# Crappie weekend with pop



## Try'n Hard (Oct 23, 2008)

My FIL (pop) and I have been fishing and hunting together for about 30 years. Our wives say we are too much alike to spend to much time together. They know our problem is - we ain't got sense enough to quit and we proved them right again this weekend!
granny and pop came up to the lake for the weekend and the only thing better than the weather and the fishing was the time we got to spend with them. Pop's the only guy I know with worse knees than me but when it comes to fishin' he can hang in there like a curly hair in a biscuit! We started before sun up and he was excited about me puttin him on some crappie. I was feelin the pressure but none of my spots were working out. Pop is a minnow man and I bought a hundred but by lunch I figured I had wasted my money. After lunch we decided to try some shallower water right by the cabin. Decided to try around a lone cypress tree and Bam! In 30 minutes we had 14. They slowed down and we moved up to one of my better spring time spots. We anchored on a flat that was about 5' deep and we could cast in every direction. We decided since we already had enough to eat we would only keep 11" and above. In the next hour we put 23 more in the box and threw back probably 30 that were between 8 and 10". Also caught 7 channel cat. At about 3:30 the minnows ran out and we were done. This morning we hit the bait shop to find they were sold out of minnows - we looked like two kids that had just found out their dog had died. We reluctantly came back and decided to tie on some jigs under our corks and try it again. To my surprise they hit them faster than minnows and in about 2 hours we had another 27 all 11" plus with probably at least that many throw backs. The lunker for the weekend was 15.75". We cleaned fish for a total of 2.5 hours over 2 days and I was sick of it! I thanked God for a great weekend with pop since I'm pretty sure he blessed us with it.


----------



## FishWalton (Jul 22, 2010)

Great report and photos. Congratulations to both of you....well done!


----------



## Jason (Oct 2, 2007)

Way ta go with that mess!!! Stuck up and can't text a brother back though I see....geeezzzzz wish ya a good morning and left hanging!!! I tell ya!


----------



## Try'n Hard (Oct 23, 2008)

Jason said:


> Way ta go with that mess!!! Stuck up and can't text a brother back though I see....geeezzzzz wish ya a good morning and left hanging!!! I tell ya!

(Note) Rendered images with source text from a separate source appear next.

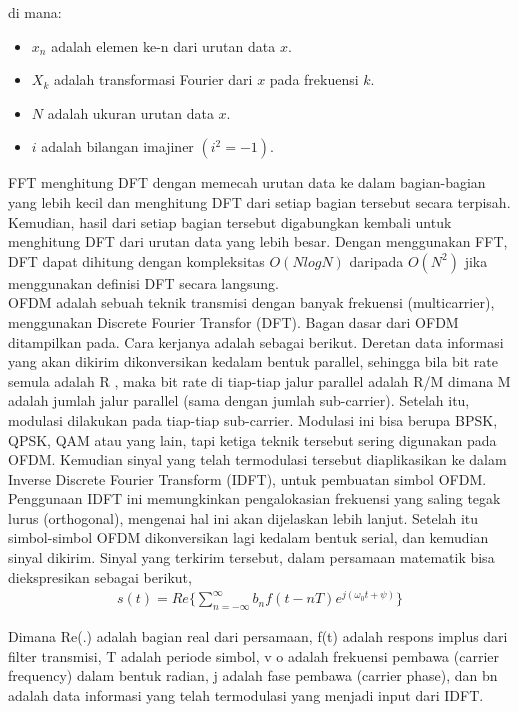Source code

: \documentclass{article}
\begin{document}
di mana:
\begin{itemize}
    \item $x_n$ adalah elemen ke-n dari urutan data $x$.
    \item $X_k$ adalah transformasi Fourier dari $x$ pada frekuensi $k$.
    \item $N$ adalah ukuran urutan data $x$.
    \item $i$ adalah bilangan imajiner $(i^2 = -1)$.
\end{itemize}

FFT menghitung DFT dengan memecah urutan data ke dalam bagian-bagian yang lebih kecil dan menghitung DFT dari setiap bagian tersebut secara terpisah. Kemudian, hasil dari setiap bagian tersebut digabungkan kembali untuk menghitung DFT dari urutan data yang lebih besar. Dengan menggunakan FFT, DFT dapat dihitung dengan kompleksitas $O(N log N)$ daripada $O(N^2)$ jika menggunakan definisi DFT secara langsung.
\\

OFDM adalah sebuah teknik transmisi dengan banyak frekuensi (multicarrier), menggunakan Discrete Fourier Transfor (DFT). Bagan dasar dari OFDM ditampilkan pada. Cara kerjanya adalah sebagai berikut. Deretan data informasi yang akan dikirim dikonversikan kedalam bentuk parallel, sehingga bila bit rate semula adalah R , maka bit rate di tiap-tiap jalur parallel adalah R/M dimana M adalah jumlah jalur parallel (sama dengan jumlah sub-carrier). Setelah itu, modulasi dilakukan pada tiap-tiap sub-carrier. Modulasi ini bisa berupa BPSK, QPSK, QAM atau yang lain, tapi ketiga teknik tersebut sering digunakan pada OFDM. Kemudian sinyal yang telah termodulasi tersebut diaplikasikan ke dalam Inverse Discrete Fourier Transform (IDFT), untuk pembuatan simbol OFDM. Penggunaan IDFT ini memungkinkan pengalokasian frekuensi yang saling tegak lurus (orthogonal), mengenai hal ini akan dijelaskan lebih lanjut. Setelah itu simbol-simbol OFDM dikonversikan lagi kedalam bentuk serial, dan kemudian sinyal dikirim. Sinyal yang terkirim tersebut, dalam persamaan matematik bisa diekspresikan sebagai berikut,  
\begin{align}
    \boxed{s(t) = Re \Big\{\sum_{n=-\infty}^{\infty} b_n f(t-nT)e^{j(\omega_0t+\psi)}\Big\}}\nonumber
\end{align}

Dimana Re(.) adalah bagian real dari persamaan, f(t) adalah respons implus dari filter transmisi, T adalah periode simbol, v o adalah frekuensi pembawa (carrier frequency) dalam bentuk radian, j adalah fase pembawa (carrier phase), dan bn adalah data informasi yang telah termodulasi yang menjadi input dari IDFT.  
\end{document}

I had my hands full and we had been in the water for over an hour with no bites! I was sweating it!!


----------



## hjorgan (Sep 30, 2007)

Awesome man! Great catch and a good time.


----------



## shrapnel (Jan 22, 2016)

Good times!


----------



## Jason (Oct 2, 2007)

Try'n Hard said:


> I had my hands full and we had been in the water for over an hour with no bites! I was sweating it!!


Hahaha, see it was my text w/ a crappie in the pic sending you better mojo!!! You can pay me later though!!!:thumbup:


----------



## sureicanfish (Sep 30, 2007)

Good stuff! I bet it was gorgeous up there with this kind of weather. Those crappie are bigger than the bass I get all excited about catching


----------



## born2fizh (Feb 6, 2008)

Great job.. I have been pactiently waiting on your report..... I am gonna have to make a trip herw soon.


----------



## Mac1528 (Mar 24, 2012)

Nothing better than a mess of crappie tacos with Tonya on them! Thanks for sharing.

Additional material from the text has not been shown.